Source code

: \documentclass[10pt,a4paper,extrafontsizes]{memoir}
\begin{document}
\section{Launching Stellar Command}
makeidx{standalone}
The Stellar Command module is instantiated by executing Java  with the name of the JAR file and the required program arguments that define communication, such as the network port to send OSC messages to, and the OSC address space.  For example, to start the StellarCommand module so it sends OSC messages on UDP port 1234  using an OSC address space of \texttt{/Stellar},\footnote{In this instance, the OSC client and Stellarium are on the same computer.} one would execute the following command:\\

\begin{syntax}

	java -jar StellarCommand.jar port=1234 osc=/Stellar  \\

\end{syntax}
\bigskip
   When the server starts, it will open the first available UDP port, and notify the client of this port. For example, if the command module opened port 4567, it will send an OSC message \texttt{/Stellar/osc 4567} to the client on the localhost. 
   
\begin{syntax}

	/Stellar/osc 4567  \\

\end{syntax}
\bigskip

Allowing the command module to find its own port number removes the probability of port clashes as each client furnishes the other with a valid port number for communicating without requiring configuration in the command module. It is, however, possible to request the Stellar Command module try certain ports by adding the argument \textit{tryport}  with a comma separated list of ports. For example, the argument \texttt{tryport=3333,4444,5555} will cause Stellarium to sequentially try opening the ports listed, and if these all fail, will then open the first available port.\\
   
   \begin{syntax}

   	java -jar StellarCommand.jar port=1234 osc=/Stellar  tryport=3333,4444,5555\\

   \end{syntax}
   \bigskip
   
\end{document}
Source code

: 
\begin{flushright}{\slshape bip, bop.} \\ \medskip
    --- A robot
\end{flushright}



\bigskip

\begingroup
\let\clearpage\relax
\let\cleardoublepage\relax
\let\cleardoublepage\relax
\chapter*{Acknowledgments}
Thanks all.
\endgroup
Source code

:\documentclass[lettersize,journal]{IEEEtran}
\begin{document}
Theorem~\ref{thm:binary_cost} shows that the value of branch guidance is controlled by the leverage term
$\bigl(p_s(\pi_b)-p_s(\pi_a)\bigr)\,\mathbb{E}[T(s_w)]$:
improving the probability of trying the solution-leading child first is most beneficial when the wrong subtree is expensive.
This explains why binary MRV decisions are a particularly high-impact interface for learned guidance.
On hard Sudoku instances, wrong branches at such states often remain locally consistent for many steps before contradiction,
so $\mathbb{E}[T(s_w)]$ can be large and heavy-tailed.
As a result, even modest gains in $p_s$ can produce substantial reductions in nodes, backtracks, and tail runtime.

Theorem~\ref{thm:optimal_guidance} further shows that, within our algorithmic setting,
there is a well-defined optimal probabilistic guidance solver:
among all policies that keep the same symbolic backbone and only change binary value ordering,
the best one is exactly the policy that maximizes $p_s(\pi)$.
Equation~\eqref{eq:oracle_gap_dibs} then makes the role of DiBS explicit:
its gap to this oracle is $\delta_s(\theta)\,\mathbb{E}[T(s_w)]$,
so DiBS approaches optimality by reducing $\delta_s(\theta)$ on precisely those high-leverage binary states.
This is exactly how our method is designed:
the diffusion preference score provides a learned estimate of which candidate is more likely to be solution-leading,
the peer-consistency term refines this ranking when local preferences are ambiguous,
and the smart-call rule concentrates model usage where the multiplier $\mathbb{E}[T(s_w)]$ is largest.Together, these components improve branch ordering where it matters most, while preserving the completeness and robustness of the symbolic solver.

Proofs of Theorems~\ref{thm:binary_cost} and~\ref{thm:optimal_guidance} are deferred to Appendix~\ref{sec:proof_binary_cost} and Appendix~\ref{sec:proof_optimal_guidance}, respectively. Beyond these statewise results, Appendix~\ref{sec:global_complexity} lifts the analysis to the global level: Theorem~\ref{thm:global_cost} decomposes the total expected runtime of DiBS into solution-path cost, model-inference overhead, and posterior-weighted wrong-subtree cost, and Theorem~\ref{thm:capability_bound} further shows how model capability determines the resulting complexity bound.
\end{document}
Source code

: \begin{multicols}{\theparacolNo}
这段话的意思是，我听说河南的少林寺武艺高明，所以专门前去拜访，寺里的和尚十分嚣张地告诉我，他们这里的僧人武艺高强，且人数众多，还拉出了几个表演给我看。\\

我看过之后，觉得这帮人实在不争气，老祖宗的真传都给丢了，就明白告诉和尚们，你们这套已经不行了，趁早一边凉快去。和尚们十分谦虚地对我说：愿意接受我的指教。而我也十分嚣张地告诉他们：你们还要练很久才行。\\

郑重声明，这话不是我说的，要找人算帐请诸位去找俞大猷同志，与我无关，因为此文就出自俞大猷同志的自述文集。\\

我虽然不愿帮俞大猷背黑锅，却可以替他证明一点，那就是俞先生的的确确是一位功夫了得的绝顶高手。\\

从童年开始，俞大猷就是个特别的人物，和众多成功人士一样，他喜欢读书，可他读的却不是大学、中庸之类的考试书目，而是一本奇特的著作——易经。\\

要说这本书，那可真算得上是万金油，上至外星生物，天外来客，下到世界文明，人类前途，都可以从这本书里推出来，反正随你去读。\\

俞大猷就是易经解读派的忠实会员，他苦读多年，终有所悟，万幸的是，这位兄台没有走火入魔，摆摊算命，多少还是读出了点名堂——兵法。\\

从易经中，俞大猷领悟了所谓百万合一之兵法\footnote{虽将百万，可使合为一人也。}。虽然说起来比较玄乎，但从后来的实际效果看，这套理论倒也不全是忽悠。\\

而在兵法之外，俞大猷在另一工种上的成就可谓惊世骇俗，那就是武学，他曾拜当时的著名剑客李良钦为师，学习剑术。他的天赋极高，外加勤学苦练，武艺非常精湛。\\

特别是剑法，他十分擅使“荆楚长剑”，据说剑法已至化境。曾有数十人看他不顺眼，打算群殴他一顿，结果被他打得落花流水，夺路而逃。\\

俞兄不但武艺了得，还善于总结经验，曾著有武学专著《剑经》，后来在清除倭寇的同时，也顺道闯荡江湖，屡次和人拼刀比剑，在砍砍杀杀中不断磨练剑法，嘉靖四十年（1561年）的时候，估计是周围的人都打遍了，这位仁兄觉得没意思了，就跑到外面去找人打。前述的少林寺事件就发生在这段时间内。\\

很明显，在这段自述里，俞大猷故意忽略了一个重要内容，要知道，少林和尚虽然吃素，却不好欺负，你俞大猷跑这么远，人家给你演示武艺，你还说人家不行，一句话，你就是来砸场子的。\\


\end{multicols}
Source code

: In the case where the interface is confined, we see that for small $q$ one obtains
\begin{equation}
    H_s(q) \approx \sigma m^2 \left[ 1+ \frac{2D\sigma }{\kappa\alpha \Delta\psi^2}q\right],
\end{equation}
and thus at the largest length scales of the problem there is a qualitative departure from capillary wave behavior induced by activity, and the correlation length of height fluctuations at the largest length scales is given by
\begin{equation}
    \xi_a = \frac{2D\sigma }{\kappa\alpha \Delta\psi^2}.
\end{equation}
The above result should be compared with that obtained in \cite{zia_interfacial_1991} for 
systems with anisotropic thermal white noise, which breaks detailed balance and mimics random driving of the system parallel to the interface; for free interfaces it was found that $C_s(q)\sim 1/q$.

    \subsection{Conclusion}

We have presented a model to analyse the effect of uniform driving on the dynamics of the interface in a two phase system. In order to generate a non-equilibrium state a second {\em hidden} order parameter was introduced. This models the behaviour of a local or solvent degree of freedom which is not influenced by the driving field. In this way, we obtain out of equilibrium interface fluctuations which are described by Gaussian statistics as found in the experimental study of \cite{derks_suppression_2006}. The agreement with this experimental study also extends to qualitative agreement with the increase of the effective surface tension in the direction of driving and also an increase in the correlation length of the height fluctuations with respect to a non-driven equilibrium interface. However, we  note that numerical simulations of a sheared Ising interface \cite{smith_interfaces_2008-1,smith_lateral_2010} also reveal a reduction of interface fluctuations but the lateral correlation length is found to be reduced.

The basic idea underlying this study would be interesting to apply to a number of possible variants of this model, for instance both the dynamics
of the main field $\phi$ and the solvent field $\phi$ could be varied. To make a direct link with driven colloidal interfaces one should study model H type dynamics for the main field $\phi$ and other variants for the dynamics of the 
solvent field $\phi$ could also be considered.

──────────

§ Your instructions:
Which lines of the listing contain the word "could"? Copy each of them.

§ Exercise solution:
of the main field $\phi$ and the solvent field $\phi$ could be varied. To make a direct link with driven colloidal interfaces one should study model H type dynamics for the main field $\phi$ and other variants for the dynamics of the 
solvent field $\phi$ could also be considered.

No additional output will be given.